Your objective
Every entry should be duplicated verbatim, and no picture may appear in the copy.

Supplied information
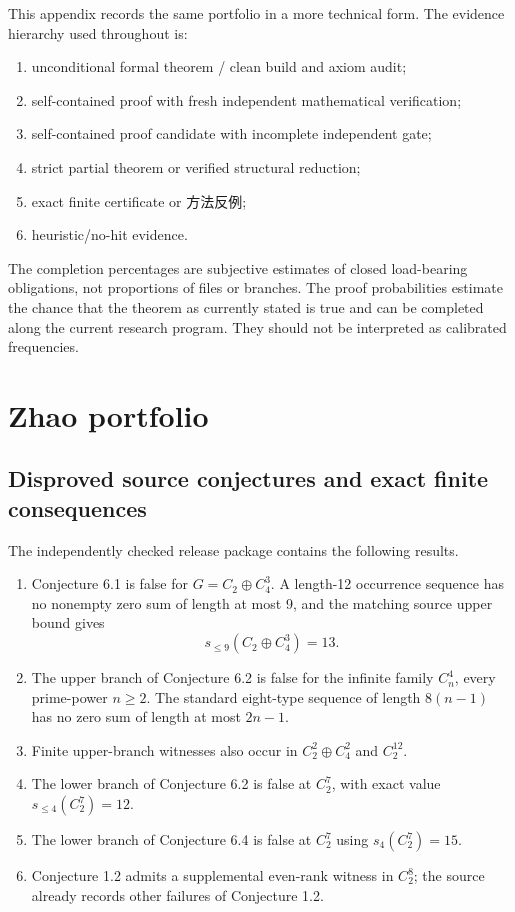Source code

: \documentclass[11pt,a4paper]{ctexart}
\begin{document}
This appendix records the same portfolio in a more technical form. The evidence hierarchy used throughout is:
\begin{enumerate}
\item unconditional formal theorem / clean build and axiom audit;
\item self-contained proof with fresh independent mathematical verification;
\item self-contained proof candidate with incomplete independent gate;
\item strict partial theorem or verified structural reduction;
\item exact finite certificate or 方法反例;
\item heuristic/no-hit evidence.
\end{enumerate}

The completion percentages are subjective estimates of closed load-bearing obligations, not proportions of files or branches. The proof probabilities estimate the chance that the theorem as currently stated is true and can be completed along the current research program. They should not be interpreted as calibrated frequencies.

\section{Zhao portfolio}

\subsection{Disproved source conjectures and exact finite consequences}

The independently checked release package contains the following results.

\begin{enumerate}
\item Conjecture 6.1 is false for $G=C_2\oplus C_4^3$. A length-12 occurrence sequence has no nonempty zero sum of length at most 9, and the matching source upper bound gives
\[
s_{\le9}(C_2\oplus C_4^3)=13.
\]
\item The upper branch of Conjecture 6.2 is false for the infinite family $C_n^4$, every prime-power $n\ge2$. The standard eight-type sequence of length $8(n-1)$ has no zero sum of length at most $2n-1$.
\item Finite upper-branch witnesses also occur in $C_2^2\oplus C_4^2$ and $C_2^{12}$.
\item The lower branch of Conjecture 6.2 is false at $C_2^7$, with exact value $s_{\le4}(C_2^7)=12$.
\item The lower branch of Conjecture 6.4 is false at $C_2^7$ using $s_4(C_2^7)=15$.
\item Conjecture 1.2 admits a supplemental even-rank witness in $C_2^8$; the source already records other failures of Conjecture 1.2.
\end{enumerate}
\end{document}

Answer to the exercise
Source code

: \documentclass[11pt,a4paper]{ctexart}
\begin{document}
This appendix records the same portfolio in a more technical form. The evidence hierarchy used throughout is:
\begin{enumerate}
\item unconditional formal theorem / clean build and axiom audit;
\item self-contained proof with fresh independent mathematical verification;
\item self-contained proof candidate with incomplete independent gate;
\item strict partial theorem or verified structural reduction;
\item exact finite certificate or 方法反例;
\item heuristic/no-hit evidence.
\end{enumerate}

The completion percentages are subjective estimates of closed load-bearing obligations, not proportions of files or branches. The proof probabilities estimate the chance that the theorem as currently stated is true and can be completed along the current research program. They should not be interpreted as calibrated frequencies.

\section{Zhao portfolio}

\subsection{Disproved source conjectures and exact finite consequences}

The independently checked release package contains the following results.

\begin{enumerate}
\item Conjecture 6.1 is false for $G=C_2\oplus C_4^3$. A length-12 occurrence sequence has no nonempty zero sum of length at most 9, and the matching source upper bound gives
\[
s_{\le9}(C_2\oplus C_4^3)=13.
\]
\item The upper branch of Conjecture 6.2 is false for the infinite family $C_n^4$, every prime-power $n\ge2$. The standard eight-type sequence of length $8(n-1)$ has no zero sum of length at most $2n-1$.
\item Finite upper-branch witnesses also occur in $C_2^2\oplus C_4^2$ and $C_2^{12}$.
\item The lower branch of Conjecture 6.2 is false at $C_2^7$, with exact value $s_{\le4}(C_2^7)=12$.
\item The lower branch of Conjecture 6.4 is false at $C_2^7$ using $s_4(C_2^7)=15$.
\item Conjecture 1.2 admits a supplemental even-rank witness in $C_2^8$; the source already records other failures of Conjecture 1.2.
\end{enumerate}
\end{document}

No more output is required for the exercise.